Part of the financial reform bill, the new rule kicks in on Thursday and says that any borrower who is denied credit or offered a higher-than-usual interest rate is entitled to see his credit score without even having to ask. The rule is supposed to wipe out much of the secrecy surrounding the lending process and give consumers the information they need to get a better deal in the future. And for the most part, this is the first time ever that consumers will have such access, says John Ulzheimer, president of consumer education at SmartCredit.com, a credit-monitoring site. Right now, consumers can't see their credit score for free except when they apply for a mortgage.
But critics say the rule has enough loopholes that the required information may leave consumers more confused than they are now. "We're concerned," says Chi Chi Wu, a staff attorney focused on consumer credit issues at the National Consumer Law Center. "What we would have liked to see is clear rules."

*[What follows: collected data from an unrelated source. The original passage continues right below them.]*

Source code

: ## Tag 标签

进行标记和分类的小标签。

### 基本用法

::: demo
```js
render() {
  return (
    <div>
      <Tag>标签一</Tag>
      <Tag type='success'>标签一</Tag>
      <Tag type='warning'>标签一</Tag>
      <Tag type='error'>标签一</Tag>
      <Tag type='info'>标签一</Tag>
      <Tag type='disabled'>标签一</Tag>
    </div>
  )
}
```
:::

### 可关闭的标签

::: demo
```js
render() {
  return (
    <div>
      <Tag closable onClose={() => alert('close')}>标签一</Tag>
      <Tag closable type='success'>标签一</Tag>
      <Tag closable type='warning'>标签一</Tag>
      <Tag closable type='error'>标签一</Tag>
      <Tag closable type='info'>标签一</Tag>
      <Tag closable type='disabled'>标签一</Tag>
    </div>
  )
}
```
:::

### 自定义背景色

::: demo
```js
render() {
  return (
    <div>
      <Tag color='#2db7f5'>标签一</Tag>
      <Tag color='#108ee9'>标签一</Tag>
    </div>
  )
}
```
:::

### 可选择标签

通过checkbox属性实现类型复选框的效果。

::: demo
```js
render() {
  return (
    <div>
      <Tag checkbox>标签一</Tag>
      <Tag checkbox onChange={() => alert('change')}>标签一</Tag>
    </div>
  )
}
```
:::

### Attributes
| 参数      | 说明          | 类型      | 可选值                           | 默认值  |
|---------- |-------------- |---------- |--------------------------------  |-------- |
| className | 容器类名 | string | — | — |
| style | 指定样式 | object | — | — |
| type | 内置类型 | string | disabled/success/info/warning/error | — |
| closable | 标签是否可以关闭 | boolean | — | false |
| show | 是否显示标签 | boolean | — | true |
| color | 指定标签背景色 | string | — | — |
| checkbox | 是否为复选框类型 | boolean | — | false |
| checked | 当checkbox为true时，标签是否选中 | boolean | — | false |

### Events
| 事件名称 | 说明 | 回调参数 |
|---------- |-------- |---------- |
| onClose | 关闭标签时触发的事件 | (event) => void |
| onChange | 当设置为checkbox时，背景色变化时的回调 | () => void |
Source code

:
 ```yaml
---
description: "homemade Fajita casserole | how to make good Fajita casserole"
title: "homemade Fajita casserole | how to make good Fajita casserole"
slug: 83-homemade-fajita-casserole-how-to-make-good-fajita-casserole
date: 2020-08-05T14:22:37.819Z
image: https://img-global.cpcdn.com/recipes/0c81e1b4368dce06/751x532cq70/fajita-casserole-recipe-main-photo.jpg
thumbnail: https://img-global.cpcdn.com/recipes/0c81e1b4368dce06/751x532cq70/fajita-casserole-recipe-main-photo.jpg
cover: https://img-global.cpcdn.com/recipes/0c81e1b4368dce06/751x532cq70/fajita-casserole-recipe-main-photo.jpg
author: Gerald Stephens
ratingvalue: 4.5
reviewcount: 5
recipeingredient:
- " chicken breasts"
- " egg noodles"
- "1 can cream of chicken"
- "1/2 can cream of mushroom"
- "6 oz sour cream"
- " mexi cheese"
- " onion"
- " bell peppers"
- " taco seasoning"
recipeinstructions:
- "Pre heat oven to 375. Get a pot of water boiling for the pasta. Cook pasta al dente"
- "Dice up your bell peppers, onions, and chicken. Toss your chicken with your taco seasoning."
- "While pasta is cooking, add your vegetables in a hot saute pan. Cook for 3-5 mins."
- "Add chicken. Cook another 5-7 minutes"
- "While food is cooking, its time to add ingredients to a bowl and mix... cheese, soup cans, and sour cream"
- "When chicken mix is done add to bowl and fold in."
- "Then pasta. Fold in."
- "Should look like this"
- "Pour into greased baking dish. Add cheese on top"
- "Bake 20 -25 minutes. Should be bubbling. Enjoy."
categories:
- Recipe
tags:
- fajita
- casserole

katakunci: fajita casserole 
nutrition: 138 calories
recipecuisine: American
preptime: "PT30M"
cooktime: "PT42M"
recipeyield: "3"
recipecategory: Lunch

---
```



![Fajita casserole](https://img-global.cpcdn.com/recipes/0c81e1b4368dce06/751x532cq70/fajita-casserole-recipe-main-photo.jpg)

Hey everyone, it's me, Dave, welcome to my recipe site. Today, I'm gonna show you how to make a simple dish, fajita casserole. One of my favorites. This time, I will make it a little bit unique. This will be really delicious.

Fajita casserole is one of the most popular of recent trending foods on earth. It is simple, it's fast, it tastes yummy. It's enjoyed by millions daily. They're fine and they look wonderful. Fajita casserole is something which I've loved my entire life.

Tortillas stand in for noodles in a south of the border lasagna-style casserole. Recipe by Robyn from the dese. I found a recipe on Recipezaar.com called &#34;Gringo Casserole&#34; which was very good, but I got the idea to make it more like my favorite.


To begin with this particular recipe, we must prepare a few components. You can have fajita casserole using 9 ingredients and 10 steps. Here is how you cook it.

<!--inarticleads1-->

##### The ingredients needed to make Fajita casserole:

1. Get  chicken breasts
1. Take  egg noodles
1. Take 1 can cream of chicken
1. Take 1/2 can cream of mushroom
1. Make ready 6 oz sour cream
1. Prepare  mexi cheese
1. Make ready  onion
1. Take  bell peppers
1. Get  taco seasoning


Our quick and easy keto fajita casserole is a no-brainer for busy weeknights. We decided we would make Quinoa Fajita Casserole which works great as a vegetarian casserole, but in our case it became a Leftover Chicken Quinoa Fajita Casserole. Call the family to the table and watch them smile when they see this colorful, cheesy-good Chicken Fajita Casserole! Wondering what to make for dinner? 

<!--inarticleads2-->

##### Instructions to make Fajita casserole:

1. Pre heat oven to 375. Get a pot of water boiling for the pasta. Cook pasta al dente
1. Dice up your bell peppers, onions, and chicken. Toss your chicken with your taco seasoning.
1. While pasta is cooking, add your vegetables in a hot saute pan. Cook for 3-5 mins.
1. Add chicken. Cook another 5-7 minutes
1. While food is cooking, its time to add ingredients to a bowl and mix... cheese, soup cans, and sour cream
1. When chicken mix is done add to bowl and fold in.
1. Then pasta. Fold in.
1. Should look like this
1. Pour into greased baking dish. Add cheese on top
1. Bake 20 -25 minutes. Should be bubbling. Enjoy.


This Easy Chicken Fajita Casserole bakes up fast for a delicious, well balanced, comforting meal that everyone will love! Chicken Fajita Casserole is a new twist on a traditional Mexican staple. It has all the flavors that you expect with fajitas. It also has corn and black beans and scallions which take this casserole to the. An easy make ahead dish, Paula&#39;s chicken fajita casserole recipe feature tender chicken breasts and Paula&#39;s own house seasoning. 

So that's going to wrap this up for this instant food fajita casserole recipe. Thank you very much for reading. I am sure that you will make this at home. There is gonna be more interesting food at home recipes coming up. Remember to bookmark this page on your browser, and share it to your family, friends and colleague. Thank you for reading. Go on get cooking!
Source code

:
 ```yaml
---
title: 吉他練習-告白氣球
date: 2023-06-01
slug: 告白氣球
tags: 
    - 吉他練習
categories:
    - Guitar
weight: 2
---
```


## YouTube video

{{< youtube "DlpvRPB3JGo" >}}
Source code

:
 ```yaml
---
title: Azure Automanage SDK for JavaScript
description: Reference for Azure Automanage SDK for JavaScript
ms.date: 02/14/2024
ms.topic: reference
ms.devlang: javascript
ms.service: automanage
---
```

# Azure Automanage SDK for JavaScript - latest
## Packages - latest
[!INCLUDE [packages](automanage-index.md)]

At its most basic, the information consumers receive could be confusing. Lenders are required to send applicants their scores if they are offered a rate that's higher than what the lender offers many of its customers, Ulzheimer says, but there's no way for consumers to know what the typical rate is. If a lender offers a high rate to everyone, an applicant isn't entitled to see his score.

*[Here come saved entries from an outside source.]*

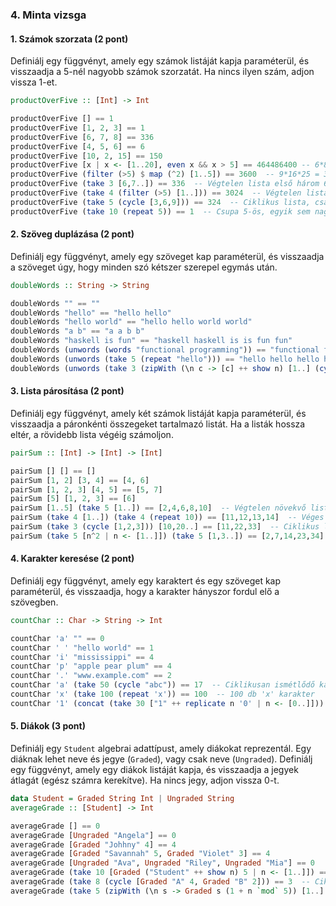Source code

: ### 4. Minta vizsga

#### 1. Számok szorzata (2 pont)

Definiálj egy függvényt, amely egy számok listáját kapja paraméterül, és visszaadja a 5-nél nagyobb számok szorzatát. Ha nincs ilyen szám, adjon vissza 1-et.

```haskell
productOverFive :: [Int] -> Int
```

```haskell
productOverFive [] == 1
productOverFive [1, 2, 3] == 1
productOverFive [6, 7, 8] == 336
productOverFive [4, 5, 6] == 6
productOverFive [10, 2, 15] == 150
productOverFive [x | x <- [1..20], even x && x > 5] == 464486400 -- 6*8*10*12*14*16*18*20
productOverFive (filter (>5) $ map (^2) [1..5]) == 3600  -- 9*16*25 = 3600
productOverFive (take 3 [6,7..]) == 336  -- Végtelen lista első három 6-nál nagyobb eleme
productOverFive (take 4 (filter (>5) [1..])) == 3024  -- Végtelen listából szűrt elemek
productOverFive (take 5 (cycle [3,6,9])) == 324  -- Ciklikus lista, csak a 6 és 9 számít
productOverFive (take 10 (repeat 5)) == 1  -- Csupa 5-ös, egyik sem nagyobb 5-nél
```

#### 2. Szöveg duplázása (2 pont)

Definiálj egy függvényt, amely egy szöveget kap paraméterül, és visszaadja a szöveget úgy, hogy minden szó kétszer szerepel egymás után.

```haskell
doubleWords :: String -> String
```

```haskell
doubleWords "" == ""
doubleWords "hello" == "hello hello"
doubleWords "hello world" == "hello hello world world"
doubleWords "a b" == "a a b b"
doubleWords "haskell is fun" == "haskell haskell is is fun fun"
doubleWords (unwords (words "functional programming")) == "functional functional programming programming"
doubleWords (unwords (take 5 (repeat "hello"))) == "hello hello hello hello hello hello hello hello hello hello"
doubleWords (unwords (take 3 (zipWith (\n c -> [c] ++ show n) [1..] (cycle "abc")))) == "a1 a1 b2 b2 c3 c3"
```

#### 3. Lista párosítása (2 pont)

Definiálj egy függvényt, amely két számok listáját kapja paraméterül, és visszaadja a páronkénti összegeket tartalmazó listát. Ha a listák hossza eltér, a rövidebb lista végéig számoljon.

```haskell
pairSum :: [Int] -> [Int] -> [Int]
```

```haskell
pairSum [] [] == []
pairSum [1, 2] [3, 4] == [4, 6]
pairSum [1, 2, 3] [4, 5] == [5, 7]
pairSum [5] [1, 2, 3] == [6]
pairSum [1..5] (take 5 [1..]) == [2,4,6,8,10]  -- Végtelen növekvő lista az első 5 eleme
pairSum (take 4 [1..]) (take 4 (repeat 10)) == [11,12,13,14]  -- Véges és végtelen lista összeadása
pairSum (take 3 (cycle [1,2,3])) [10,20..] == [11,22,33]  -- Ciklikus lista és számtani sorozat
pairSum (take 5 [n^2 | n <- [1..]]) (take 5 [1,3..]) == [2,7,14,23,34]  -- Négyzetek és páratlan számok
```

#### 4. Karakter keresése (2 pont)

Definiálj egy függvényt, amely egy karaktert és egy szöveget kap paraméterül, és visszaadja, hogy a karakter hányszor fordul elő a szövegben.

```haskell
countChar :: Char -> String -> Int
```

```haskell
countChar 'a' "" == 0
countChar ' ' "hello world" == 1
countChar 'i' "mississippi" == 4
countChar 'p' "apple pear plum" == 4
countChar '.' "www.example.com" == 2
countChar 'a' (take 50 (cycle "abc")) == 17  -- Ciklikusan ismétlődő karakterek
countChar 'x' (take 100 (repeat 'x')) == 100  -- 100 db 'x' karakter
countChar '1' (concat (take 30 ["1" ++ replicate n '0' | n <- [0..]])) == 30  -- Számok "10", "100", "1000", stb.
```

#### 5. Diákok (3 pont)

Definiálj egy `Student` algebrai adattípust, amely diákokat reprezentál. Egy diáknak lehet neve és jegye (`Graded`), vagy csak neve (`Ungraded`). Definiálj egy függvényt, amely egy diákok listáját kapja, és visszaadja a jegyek átlagát (egész számra kerekítve). Ha nincs jegy, adjon vissza 0-t.

```haskell
data Student = Graded String Int | Ungraded String
averageGrade :: [Student] -> Int
```

```haskell
averageGrade [] == 0
averageGrade [Ungraded "Angela"] == 0
averageGrade [Graded "Johhny" 4] == 4
averageGrade [Graded "Savannah" 5, Graded "Violet" 3] == 4
averageGrade [Ungraded "Ava", Ungraded "Riley", Ungraded "Mia"] == 0
averageGrade (take 10 [Graded ("Student" ++ show n) 5 | n <- [1..]]) == 5  -- Végtelen lista csupa 5-ös jeggyel
averageGrade (take 8 (cycle [Graded "A" 4, Graded "B" 2])) == 3  -- Ciklikusan ismétlődő 4-es és 2-es jegyek
averageGrade (take 5 (zipWith (\n s -> Graded s (1 + n `mod` 5)) [1..] (cycle ["A","B","C"]))) == 3  -- Komplex lista kifejezés
```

And then there are several situations in which the rule gets bent. If a bank uses only its own scoring system with its own data to evaluate a borrower, it doesn't have to send that score to the consumer. If a bank uses its own scoring system in conjunction with a traditional credit score, the bank only needs to disclose the latter. The problem, experts say, is that if a bank is using a proprietary scoring system, a traditional credit score may not give consumers enough information about why they weren't given the best possible offer.
There are other industries that use credit scores to evaluate applicants but will mostly fall outside of the new rules. Car and home insurance companies routinely use an "insurance score," which takes into account an applicant's credit score and his insurance history those scores are exempt from the new rule. Utility companies also use their own scoring system, part of which includes a standard credit score, and they are likely to be exempt. But landlords may not be, if they use a consumer's credit score as a reason to deny them an apartment or to request a larger security deposit, says Ulzheimer.

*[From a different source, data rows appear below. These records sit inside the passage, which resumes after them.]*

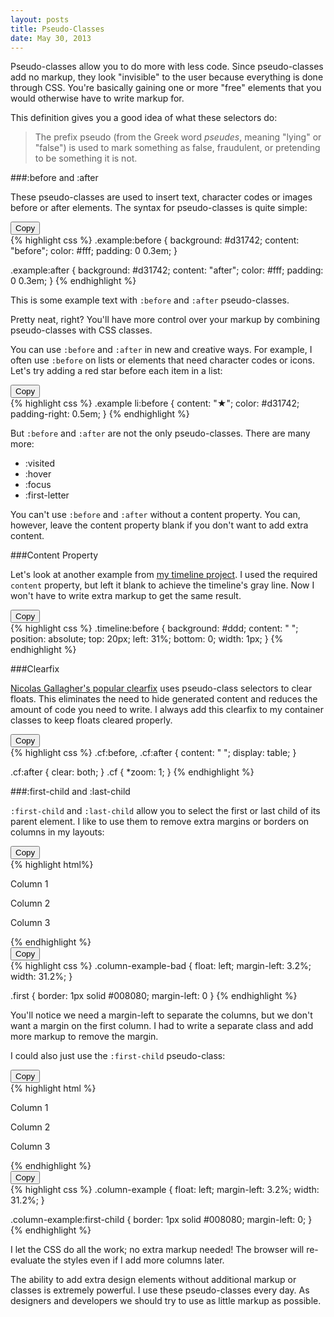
 ```yaml
---
layout: posts
title: Pseudo-Classes
date: May 30, 2013
---
```


Pseudo-classes allow you to do more with less code. Since pseudo-classes add no markup, they look "invisible" to the user because everything is done through CSS. You're basically gaining one or more "free" elements that you would otherwise have to write markup for.

This definition gives you a good idea of what these selectors do:

>The prefix pseudo (from the Greek word <em>pseudes</em>, meaning "lying" or "false") is used to mark something as false, fraudulent, or pretending to be something it is not.

###:before and :after

These pseudo-classes are used to insert text, character codes or images before or after elements. The syntax for pseudo-classes is quite simple:

<div class="example css">
<button class="copy-button">Copy</button>
<div class="copy-area">
{% highlight css %}
.example:before {
  background: #d31742;
  content: "before";
  color: #fff;
  padding: 0 0.3em;
}

.example:after {
  background: #d31742;
  content: "after";
  color: #fff;
  padding: 0 0.3em;
}
{% endhighlight %}
</div>
</div>

This is some example text with `:before` and `:after` pseudo-classes.

Pretty neat, right? You'll have more control over your markup by combining pseudo-classes with CSS classes.

You can use `:before` and `:after` in new and creative ways. For example, I often use `:before` on lists or elements that need character codes or icons. Let's try adding a red star before each item in a list:

<div class="example css">
<button class="copy-button">Copy</button>
<div class="copy-area">
{% highlight css %}
.example li:before {
  content: "★";
  color: #d31742;
  padding-right: 0.5em;
}
{% endhighlight %}
</div>
</div>

But `:before` and `:after` are not the only pseudo-classes. There are many more:

* :visited
* :hover
* :focus
* :first-letter

You can't use `:before` and `:after` without a content property. You can, however, leave the content property blank if you don't want to add extra content.

###Content Property

Let's look at another example from <a href="{{ site.url }}/projects/timeline.html" target="_blank">my timeline project</a>. I used the required `content` property, but left it blank to achieve the timeline's gray line. Now I won't have to write extra markup to get the same result.

<div class="example css">
<button class="copy-button">Copy</button>
<div class="copy-area">
{% highlight css %}
.timeline:before {
  background: #ddd;
  content: " ";
  position: absolute;
  top: 20px;
  left: 31%;
  bottom: 0;
  width: 1px;
}
{% endhighlight %}
</div>
</div>

###Clearfix

<a href="http://nicolasgallagher.com/micro-clearfix-hack/" target="_blank">Nicolas Gallagher's popular clearfix</a> uses pseudo-class selectors to clear floats. This eliminates the need to hide generated content and reduces the amount of code you need to write. I always add this clearfix to my container classes to keep floats cleared properly.

<div class="example css">
<button class="copy-button">Copy</button>
<div class="copy-area">
{% highlight css %}
.cf:before,
.cf:after {
  content: " ";
  display: table;
}

.cf:after { clear: both; }
.cf { *zoom: 1; }
{% endhighlight %}
</div>
</div>

###:first-child and :last-child

`:first-child` and `:last-child` allow you to select the first or last child of its parent element. I like to use them to remove extra margins or borders on columns in my layouts:

<div class="example html">
<button class="copy-button">Copy</button>
<div class="copy-area">
{% highlight html%}
<div class="row">
  <div class="column-example-bad first">
    <p>Column 1</p>
  </div>

  <div class="column-example-bad">
    <p>Column 2</p>
  </div>

  <div class="column-example-bad">
    <p>Column 3</p>
  </div>
</div>
{% endhighlight %}
</div>
</div>

<div class="example css">
<button class="copy-button">Copy</button>
<div class="copy-area">
{% highlight css %}
.column-example-bad {
  float: left;
  margin-left: 3.2%;
  width: 31.2%;
}

.first {
  border: 1px solid #008080;
  margin-left: 0
}
{% endhighlight %}
</div>
</div>

You'll notice we need a margin-left to separate the columns, but we don't want a margin on the first column. I had to write a separate class and add more markup to remove the margin.

I could also just use the `:first-child` pseudo-class:

<div class="example html">
<button class="copy-button">Copy</button>
<div class="copy-area">
{% highlight html %}
<div class="row">
  <div class="column-example">
    <p>Column 1</p>
  </div>

  <div class="column-example">
    <p>Column 2</p>
  </div>

  <div class="column-example">
    <p>Column 3</p>
  </div>
</div>
{% endhighlight %}
</div>
</div>

<div class="example css">
<button class="copy-button">Copy</button>
<div class="copy-area">
{% highlight css %}
.column-example {
  float: left;
  margin-left: 3.2%;
  width: 31.2%;
}

.column-example:first-child {
  border: 1px solid #008080;
  margin-left: 0;
}
{% endhighlight %}
</div>
</div>

I let the CSS do all the work; no extra markup needed! The browser will re-evaluate the styles even if I add more columns later.

The ability to add extra design elements without additional markup or classes is extremely powerful. I use these pseudo-classes every day. As designers and developers we should try to use as little markup as possible.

For their part, the banks say that sharing their proprietary scores would be more confusing than helpful. Because banks' scoring systems are different, comparing among institutions is nearly impossible, says Nessa Feddis, senior counsel at the American Bankers Association. And the insurance industry says the credit score is only a small fraction of their evaluation process and that insurance scores are far more complicated than an applicant's credit history.
Despite the complications, consumer advocates do say having at least some idea of your credit score is better than none. "This is a learning opportunity," says Linda Sherry, director of national priorities at Consumer Action. "It will give people a practical example of how credit matters when they need to borrow money."